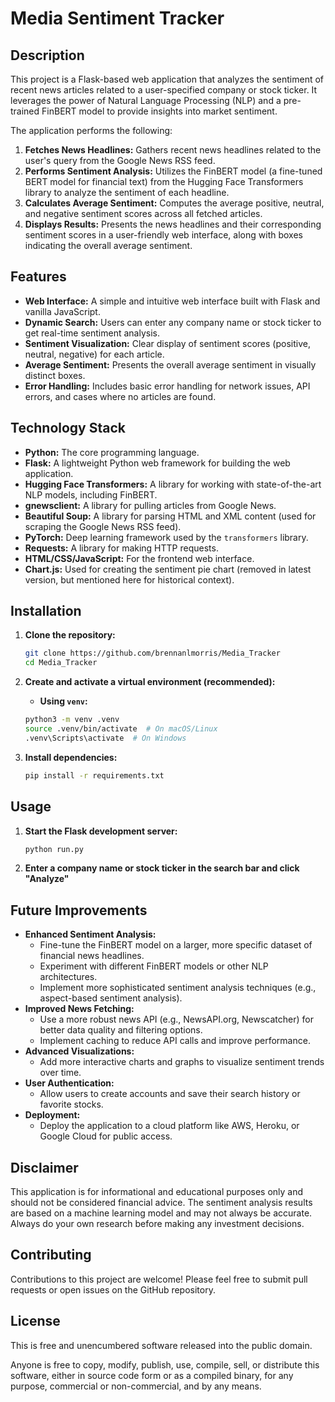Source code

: # Media Sentiment Tracker

## Description

This project is a Flask-based web application that analyzes the sentiment of recent news articles related to a user-specified company or stock ticker. It leverages the power of Natural Language Processing (NLP) and a pre-trained FinBERT model to provide insights into market sentiment.

The application performs the following:

1.  **Fetches News Headlines:** Gathers recent news headlines related to the user's query from the Google News RSS feed.
2.  **Performs Sentiment Analysis:** Utilizes the FinBERT model (a fine-tuned BERT model for financial text) from the Hugging Face Transformers library to analyze the sentiment of each headline.
3.  **Calculates Average Sentiment:** Computes the average positive, neutral, and negative sentiment scores across all fetched articles.
4.  **Displays Results:** Presents the news headlines and their corresponding sentiment scores in a user-friendly web interface, along with boxes indicating the overall average sentiment.

## Features

*   **Web Interface:** A simple and intuitive web interface built with Flask and vanilla JavaScript.
*   **Dynamic Search:** Users can enter any company name or stock ticker to get real-time sentiment analysis.
*   **Sentiment Visualization:** Clear display of sentiment scores (positive, neutral, negative) for each article.
*   **Average Sentiment:** Presents the overall average sentiment in visually distinct boxes.
*   **Error Handling:** Includes basic error handling for network issues, API errors, and cases where no articles are found.

## Technology Stack

*   **Python:** The core programming language.
*   **Flask:** A lightweight Python web framework for building the web application.
*   **Hugging Face Transformers:** A library for working with state-of-the-art NLP models, including FinBERT.
*   **gnewsclient:** A library for pulling articles from Google News.
*   **Beautiful Soup:** A library for parsing HTML and XML content (used for scraping the Google News RSS feed).
*   **PyTorch:** Deep learning framework used by the `transformers` library.
*   **Requests:** A library for making HTTP requests.
*   **HTML/CSS/JavaScript:** For the frontend web interface.
*   **Chart.js:** Used for creating the sentiment pie chart (removed in latest version, but mentioned here for historical context).

## Installation

1.  **Clone the repository:**

    ```bash
    git clone https://github.com/brennanlmorris/Media_Tracker
    cd Media_Tracker
    ```

2.  **Create and activate a virtual environment (recommended):**

    *   **Using `venv`:**

    ```bash
    python3 -m venv .venv
    source .venv/bin/activate  # On macOS/Linux
    .venv\Scripts\activate  # On Windows
    ```

3.  **Install dependencies:**

    ```bash
    pip install -r requirements.txt
    ```

## Usage

1.  **Start the Flask development server:**

    ```bash
    python run.py
    ```

2.  **Enter a company name or stock ticker in the search bar and click "Analyze"**


## Future Improvements

*   **Enhanced Sentiment Analysis:**
    *   Fine-tune the FinBERT model on a larger, more specific dataset of financial news headlines.
    *   Experiment with different FinBERT models or other NLP architectures.
    *   Implement more sophisticated sentiment analysis techniques (e.g., aspect-based sentiment analysis).
*   **Improved News Fetching:**
    *   Use a more robust news API (e.g., NewsAPI.org, Newscatcher) for better data quality and filtering options.
    *   Implement caching to reduce API calls and improve performance.
*   **Advanced Visualizations:**
    *   Add more interactive charts and graphs to visualize sentiment trends over time.
*   **User Authentication:**
    *   Allow users to create accounts and save their search history or favorite stocks.
*   **Deployment:**
    *   Deploy the application to a cloud platform like AWS, Heroku, or Google Cloud for public access.

## Disclaimer

This application is for informational and educational purposes only and should not be considered financial advice. The sentiment analysis results are based on a machine learning model and may not always be accurate. Always do your own research before making any investment decisions.

## Contributing

Contributions to this project are welcome! Please feel free to submit pull requests or open issues on the GitHub repository.

## License

This is free and unencumbered software released into the public domain.

Anyone is free to copy, modify, publish, use, compile, sell, or
distribute this software, either in source code form or as a compiled
binary, for any purpose, commercial or non-commercial, and by any
means.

::::::

### Task objective
Without the pictures, write out the lines from the beginning of the entries through the line with "News RSS feed.".

### Reply to the exercise
Source code

: # Media Sentiment Tracker

## Description

This project is a Flask-based web application that analyzes the sentiment of recent news articles related to a user-specified company or stock ticker. It leverages the power of Natural Language Processing (NLP) and a pre-trained FinBERT model to provide insights into market sentiment.

The application performs the following:

1.  **Fetches News Headlines:** Gathers recent news headlines related to the user's query from the Google News RSS feed.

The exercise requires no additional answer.